= Beginning of Section =

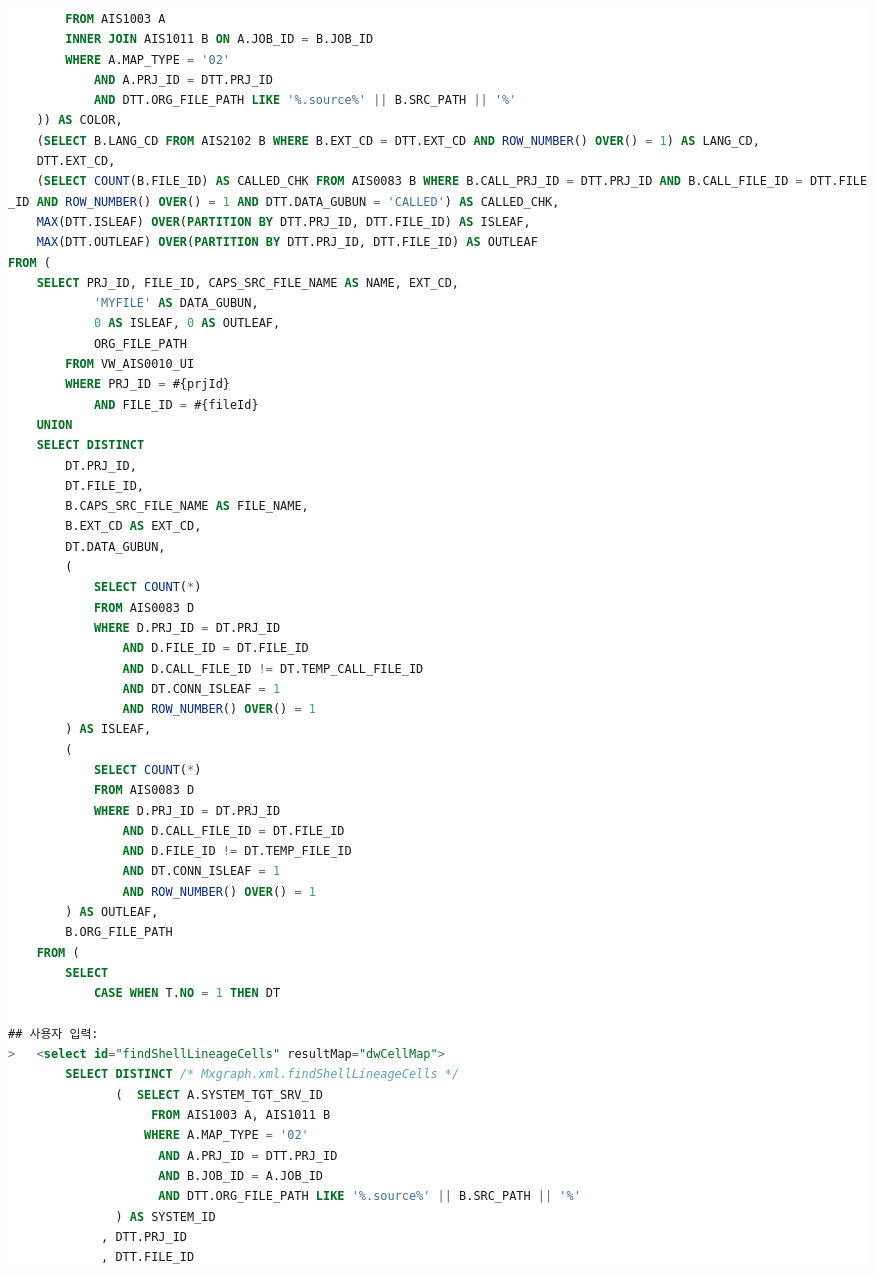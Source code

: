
 ```sql
        FROM AIS1003 A
        INNER JOIN AIS1011 B ON A.JOB_ID = B.JOB_ID
        WHERE A.MAP_TYPE = '02'
            AND A.PRJ_ID = DTT.PRJ_ID
            AND DTT.ORG_FILE_PATH LIKE '%.source%' || B.SRC_PATH || '%'
    )) AS COLOR,
    (SELECT B.LANG_CD FROM AIS2102 B WHERE B.EXT_CD = DTT.EXT_CD AND ROW_NUMBER() OVER() = 1) AS LANG_CD,
    DTT.EXT_CD,
    (SELECT COUNT(B.FILE_ID) AS CALLED_CHK FROM AIS0083 B WHERE B.CALL_PRJ_ID = DTT.PRJ_ID AND B.CALL_FILE_ID = DTT.FILE_ID AND ROW_NUMBER() OVER() = 1 AND DTT.DATA_GUBUN = 'CALLED') AS CALLED_CHK,
    MAX(DTT.ISLEAF) OVER(PARTITION BY DTT.PRJ_ID, DTT.FILE_ID) AS ISLEAF,
    MAX(DTT.OUTLEAF) OVER(PARTITION BY DTT.PRJ_ID, DTT.FILE_ID) AS OUTLEAF
FROM (
    SELECT PRJ_ID, FILE_ID, CAPS_SRC_FILE_NAME AS NAME, EXT_CD,
            'MYFILE' AS DATA_GUBUN,
            0 AS ISLEAF, 0 AS OUTLEAF,
            ORG_FILE_PATH
        FROM VW_AIS0010_UI
        WHERE PRJ_ID = #{prjId}
            AND FILE_ID = #{fileId}
    UNION
    SELECT DISTINCT
        DT.PRJ_ID,
        DT.FILE_ID,
        B.CAPS_SRC_FILE_NAME AS FILE_NAME,
        B.EXT_CD AS EXT_CD,
        DT.DATA_GUBUN,
        (
            SELECT COUNT(*)
            FROM AIS0083 D
            WHERE D.PRJ_ID = DT.PRJ_ID
                AND D.FILE_ID = DT.FILE_ID
                AND D.CALL_FILE_ID != DT.TEMP_CALL_FILE_ID
                AND DT.CONN_ISLEAF = 1
                AND ROW_NUMBER() OVER() = 1
        ) AS ISLEAF,
        (
            SELECT COUNT(*)
            FROM AIS0083 D
            WHERE D.PRJ_ID = DT.PRJ_ID
                AND D.CALL_FILE_ID = DT.FILE_ID
                AND D.FILE_ID != DT.TEMP_FILE_ID
                AND DT.CONN_ISLEAF = 1
                AND ROW_NUMBER() OVER() = 1
        ) AS OUTLEAF,
        B.ORG_FILE_PATH
    FROM (
        SELECT
            CASE WHEN T.NO = 1 THEN DT

## 사용자 입력:
>   <select id="findShellLineageCells" resultMap="dwCellMap">
        SELECT DISTINCT /* Mxgraph.xml.findShellLineageCells */
               (  SELECT A.SYSTEM_TGT_SRV_ID
                    FROM AIS1003 A, AIS1011 B
                   WHERE A.MAP_TYPE = '02'
                     AND A.PRJ_ID = DTT.PRJ_ID
                     AND B.JOB_ID = A.JOB_ID
                     AND DTT.ORG_FILE_PATH LIKE '%.source%' || B.SRC_PATH || '%'
               ) AS SYSTEM_ID
             , DTT.PRJ_ID
             , DTT.FILE_ID
```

= End of Section =

## INSTRUCTIONS FOR THE TASK
Among the entries, copy every line containing the word "PARTITION".

## COMPLETED TASK
    MAX(DTT.ISLEAF) OVER(PARTITION BY DTT.PRJ_ID, DTT.FILE_ID) AS ISLEAF,
    MAX(DTT.OUTLEAF) OVER(PARTITION BY DTT.PRJ_ID, DTT.FILE_ID) AS OUTLEAF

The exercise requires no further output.